Healthcare Technology Featured Article

May 21, 2012

FCC to Vote on New Wireless Communication Spectrum for Medical Users


It’s what many companies are willing to pay anything for, but the Federal Communications Commission (FCC) is considering giving it away for free to hospitals and healthcare providers so they will have their very own part of the radio spectrum to send and receive signals.

Wireless frequencies are the radio portion of the electromagnetic spectrum. The radio spectrum spans a certain, limited frequency range. The radio spectrum is the area in which signals from cell phones and other devices travel to be transmitted. The range of frequencies is fixed and limited, being determined by physics of the universe, according to phonescoop.com.
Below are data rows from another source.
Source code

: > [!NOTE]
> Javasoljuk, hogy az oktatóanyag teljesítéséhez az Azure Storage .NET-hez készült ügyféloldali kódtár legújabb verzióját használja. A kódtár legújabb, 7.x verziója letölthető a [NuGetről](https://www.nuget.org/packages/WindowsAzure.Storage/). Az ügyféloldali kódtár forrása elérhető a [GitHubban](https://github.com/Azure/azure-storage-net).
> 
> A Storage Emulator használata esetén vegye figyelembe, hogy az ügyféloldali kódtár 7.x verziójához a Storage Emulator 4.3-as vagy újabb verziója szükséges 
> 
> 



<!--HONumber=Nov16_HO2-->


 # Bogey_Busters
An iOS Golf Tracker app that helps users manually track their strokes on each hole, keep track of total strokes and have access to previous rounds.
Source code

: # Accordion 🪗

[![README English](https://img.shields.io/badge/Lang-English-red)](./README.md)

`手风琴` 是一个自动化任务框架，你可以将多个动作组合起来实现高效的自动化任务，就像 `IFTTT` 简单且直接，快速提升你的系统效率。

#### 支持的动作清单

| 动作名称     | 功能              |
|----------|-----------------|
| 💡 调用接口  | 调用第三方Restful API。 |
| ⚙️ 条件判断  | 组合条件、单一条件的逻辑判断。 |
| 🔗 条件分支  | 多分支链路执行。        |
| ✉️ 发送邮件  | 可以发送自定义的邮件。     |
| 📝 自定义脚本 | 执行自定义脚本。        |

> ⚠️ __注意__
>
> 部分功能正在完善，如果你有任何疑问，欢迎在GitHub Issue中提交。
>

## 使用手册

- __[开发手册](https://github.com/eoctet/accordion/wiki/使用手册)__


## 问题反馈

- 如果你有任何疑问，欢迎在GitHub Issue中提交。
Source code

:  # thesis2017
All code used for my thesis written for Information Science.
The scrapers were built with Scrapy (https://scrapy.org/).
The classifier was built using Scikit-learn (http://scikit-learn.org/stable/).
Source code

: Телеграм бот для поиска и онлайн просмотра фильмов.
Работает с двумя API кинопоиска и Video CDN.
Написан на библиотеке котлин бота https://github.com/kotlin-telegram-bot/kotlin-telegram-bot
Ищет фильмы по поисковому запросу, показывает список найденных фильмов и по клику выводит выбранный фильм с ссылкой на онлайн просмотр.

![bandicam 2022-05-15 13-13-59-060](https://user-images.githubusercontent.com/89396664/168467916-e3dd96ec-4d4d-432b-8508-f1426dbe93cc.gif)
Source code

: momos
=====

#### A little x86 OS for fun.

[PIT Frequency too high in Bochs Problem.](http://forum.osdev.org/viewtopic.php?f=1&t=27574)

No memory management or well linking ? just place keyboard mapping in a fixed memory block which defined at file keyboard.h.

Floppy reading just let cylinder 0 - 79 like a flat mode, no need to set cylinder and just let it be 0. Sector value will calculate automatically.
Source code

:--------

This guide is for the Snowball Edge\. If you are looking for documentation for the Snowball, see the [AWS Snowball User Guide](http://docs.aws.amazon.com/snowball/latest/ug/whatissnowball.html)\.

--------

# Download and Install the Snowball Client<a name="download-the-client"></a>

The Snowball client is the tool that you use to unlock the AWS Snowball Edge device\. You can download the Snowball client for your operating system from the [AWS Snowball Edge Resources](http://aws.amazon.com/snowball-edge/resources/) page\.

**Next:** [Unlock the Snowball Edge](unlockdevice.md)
The range of frequencies with properties useful for cell phones is small. Therefore, in the U.S., the FCC has control over the allocation of these frequencies, phonescoop.com reports. What if it didn’t? If more than one use is provided the same frequency, calls will overlap and interfere with other calls. Imagine someone calling a friend to talk about the latest Katy Perry concert when your hospital is trying to receive a signal that your heart has stopped?  If you’re old enough, you remember the old days when operators connected you and you frequently overheard someone else’s conversation as the lines crossed. 

This is what the FCC is trying to avoid. The commission on May 24 will vote on the adoption of the final rules to allocate a wireless communication spectrum for operating Medical Body Area Networks, or MBANs, according to a story at healthdatamanagement.com.

MBANs are wireless patient monitoring systems that allow clinicians to remotely monitor vital signs of patients, according to an FCC explanation, healthdatamanagement.com posts. The monitoring of vital signs is crucial for people with cardiac and other diseases to make sure they are not in need of intervention when not physically under a doctor’s care.

“Back in 1923, a doctor’s manual stated that the telephone had become as necessary to the physician as the stethoscope,” said FCC Chair, Julius Genachowski, at a recent media event. “Today, healthcare is being transformed once again, this time by high-speed Internet access, or broadband--wired and wireless, fixed and mobile.”